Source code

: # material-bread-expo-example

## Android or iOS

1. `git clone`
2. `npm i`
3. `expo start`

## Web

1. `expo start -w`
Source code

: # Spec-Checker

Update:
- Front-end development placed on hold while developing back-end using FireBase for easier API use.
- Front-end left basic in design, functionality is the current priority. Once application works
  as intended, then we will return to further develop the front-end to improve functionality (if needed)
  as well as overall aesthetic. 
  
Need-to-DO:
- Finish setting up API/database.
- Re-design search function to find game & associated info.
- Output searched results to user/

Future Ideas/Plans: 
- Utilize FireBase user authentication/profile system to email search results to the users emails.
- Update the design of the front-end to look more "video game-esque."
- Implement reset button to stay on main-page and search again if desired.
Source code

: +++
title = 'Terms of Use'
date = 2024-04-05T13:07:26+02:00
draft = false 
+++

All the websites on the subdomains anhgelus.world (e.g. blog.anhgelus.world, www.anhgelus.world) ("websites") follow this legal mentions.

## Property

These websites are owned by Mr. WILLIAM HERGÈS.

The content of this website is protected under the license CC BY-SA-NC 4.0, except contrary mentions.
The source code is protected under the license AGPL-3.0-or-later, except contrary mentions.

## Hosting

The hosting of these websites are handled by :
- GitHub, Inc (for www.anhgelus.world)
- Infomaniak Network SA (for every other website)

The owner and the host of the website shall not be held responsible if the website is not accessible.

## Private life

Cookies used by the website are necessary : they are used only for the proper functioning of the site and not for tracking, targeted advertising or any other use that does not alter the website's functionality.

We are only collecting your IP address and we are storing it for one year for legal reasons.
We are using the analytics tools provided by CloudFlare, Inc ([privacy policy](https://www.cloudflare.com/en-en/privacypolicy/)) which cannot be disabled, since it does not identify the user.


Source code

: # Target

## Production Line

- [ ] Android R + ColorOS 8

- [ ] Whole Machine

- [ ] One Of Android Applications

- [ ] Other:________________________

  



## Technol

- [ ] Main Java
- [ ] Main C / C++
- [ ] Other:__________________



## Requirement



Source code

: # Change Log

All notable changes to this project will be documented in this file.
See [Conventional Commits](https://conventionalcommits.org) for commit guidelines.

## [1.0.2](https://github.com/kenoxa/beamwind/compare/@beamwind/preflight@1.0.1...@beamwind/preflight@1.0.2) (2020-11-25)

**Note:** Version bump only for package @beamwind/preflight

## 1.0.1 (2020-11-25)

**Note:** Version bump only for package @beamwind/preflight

--

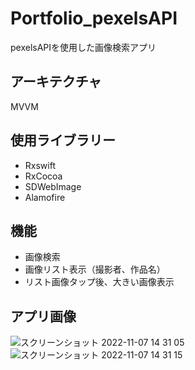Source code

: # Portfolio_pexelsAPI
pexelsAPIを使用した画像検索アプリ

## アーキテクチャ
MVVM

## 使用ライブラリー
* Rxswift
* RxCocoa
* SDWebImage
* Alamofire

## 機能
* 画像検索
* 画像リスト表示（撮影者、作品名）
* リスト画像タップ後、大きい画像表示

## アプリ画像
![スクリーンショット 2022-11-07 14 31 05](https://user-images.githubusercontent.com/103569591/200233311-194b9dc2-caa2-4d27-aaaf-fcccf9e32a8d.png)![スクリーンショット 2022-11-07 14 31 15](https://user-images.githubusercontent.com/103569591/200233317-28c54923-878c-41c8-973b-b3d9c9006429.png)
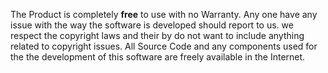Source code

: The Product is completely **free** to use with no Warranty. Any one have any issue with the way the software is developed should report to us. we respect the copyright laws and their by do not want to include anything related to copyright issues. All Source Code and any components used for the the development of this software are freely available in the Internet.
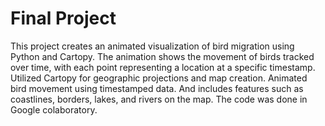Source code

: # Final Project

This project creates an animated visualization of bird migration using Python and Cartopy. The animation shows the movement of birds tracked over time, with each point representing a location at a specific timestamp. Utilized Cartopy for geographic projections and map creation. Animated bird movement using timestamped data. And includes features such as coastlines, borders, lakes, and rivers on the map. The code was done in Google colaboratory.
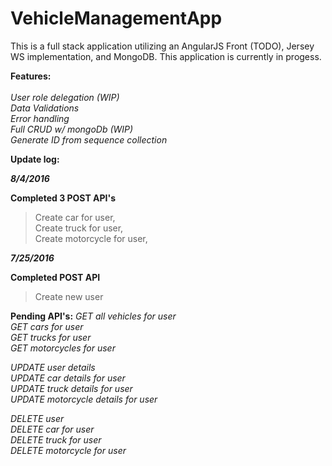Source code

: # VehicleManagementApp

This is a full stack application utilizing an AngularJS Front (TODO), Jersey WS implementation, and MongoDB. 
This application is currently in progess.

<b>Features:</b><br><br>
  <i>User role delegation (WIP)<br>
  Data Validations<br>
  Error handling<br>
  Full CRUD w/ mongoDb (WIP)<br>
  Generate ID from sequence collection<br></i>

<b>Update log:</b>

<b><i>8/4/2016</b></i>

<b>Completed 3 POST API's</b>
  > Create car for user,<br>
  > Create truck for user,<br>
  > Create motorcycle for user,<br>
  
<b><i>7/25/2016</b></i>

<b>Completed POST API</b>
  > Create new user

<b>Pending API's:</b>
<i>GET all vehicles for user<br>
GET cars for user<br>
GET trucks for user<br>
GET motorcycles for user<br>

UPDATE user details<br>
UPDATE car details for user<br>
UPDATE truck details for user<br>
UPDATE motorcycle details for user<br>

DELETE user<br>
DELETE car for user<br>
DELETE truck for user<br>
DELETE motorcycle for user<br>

▶ _What to produce_: Within the material, how many lines hold the string "only"? Give the number by itself.

▶ _Response for this exercise_: 4